In the records below, find the line containing "The evaluation of" and restate it and all lines after it exactly, through the last line.

** Opening Extracted data block **

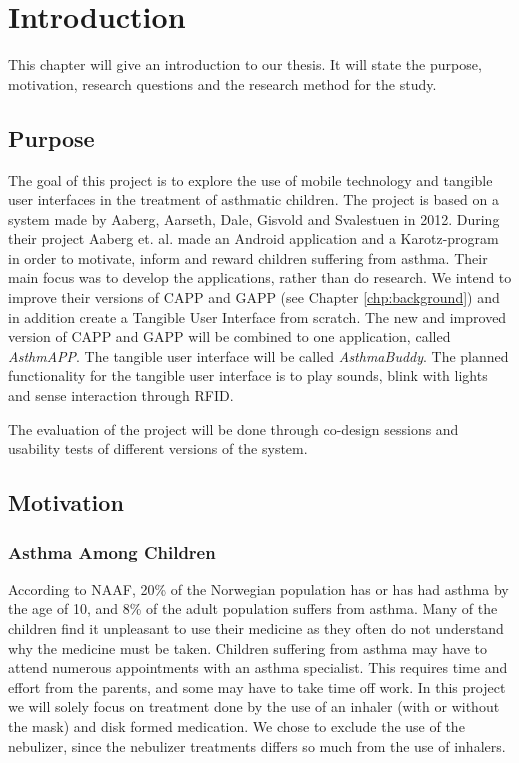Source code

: \chapter{Introduction}
\label{chp:introduction}

This chapter will give an introduction to our thesis. It will state the purpose, motivation, research questions and the research method for the study. 

\section{Purpose}
\label{sec:purpose}
The goal of this project is to explore the use of mobile technology and tangible user interfaces in the treatment of asthmatic children. The project is based on a system made by Aaberg, Aarseth, Dale, Gisvold and Svalestuen in 2012\cite{CustomerDriven}. During their project Aaberg et. al. made an Android application and a Karotz-program in order to motivate, inform and reward children suffering from asthma. Their main focus was to develop the applications, rather than do research.
We intend to improve their versions of CAPP and GAPP (see Chapter \ref{chp:background}) and in addition create a Tangible User Interface from scratch. The new and improved version of CAPP and GAPP will be combined to one application, called \emph{AsthmAPP}. The tangible user interface will be called \emph{AsthmaBuddy}. The planned functionality for the tangible user interface is to play sounds, blink with lights and sense interaction through RFID. 

The evaluation of the project will be done through co-design sessions and usability tests of different versions of the system. 
 

\section{Motivation}
\label{sec:motivation}
\subsection{Asthma Among Children}
According to NAAF, 20\% of the Norwegian population has or has had asthma by the age of 10, and 8\% of the adult population suffers from asthma\cite{NAAFStat}. Many of the children find it unpleasant to use their medicine as they often do not understand why the medicine must be taken. Children suffering from asthma may have to attend numerous appointments with an asthma specialist. This requires time and effort from the parents, and some may have to take time off work. In this project we will solely focus on treatment done by the use of an inhaler (with or without the mask) and disk formed medication. We chose to exclude the use of the nebulizer, since the nebulizer treatments differs so much from the use of inhalers.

** Closing Extracted data block **

Answer to this exercise
The evaluation of the project will be done through co-design sessions and usability tests of different versions of the system. 
 

\section{Motivation}
\label{sec:motivation}
\subsection{Asthma Among Children}
According to NAAF, 20\% of the Norwegian population has or has had asthma by the age of 10, and 8\% of the adult population suffers from asthma\cite{NAAFStat}. Many of the children find it unpleasant to use their medicine as they often do not understand why the medicine must be taken. Children suffering from asthma may have to attend numerous appointments with an asthma specialist. This requires time and effort from the parents, and some may have to take time off work. In this project we will solely focus on treatment done by the use of an inhaler (with or without the mask) and disk formed medication. We chose to exclude the use of the nebulizer, since the nebulizer treatments differs so much from the use of inhalers.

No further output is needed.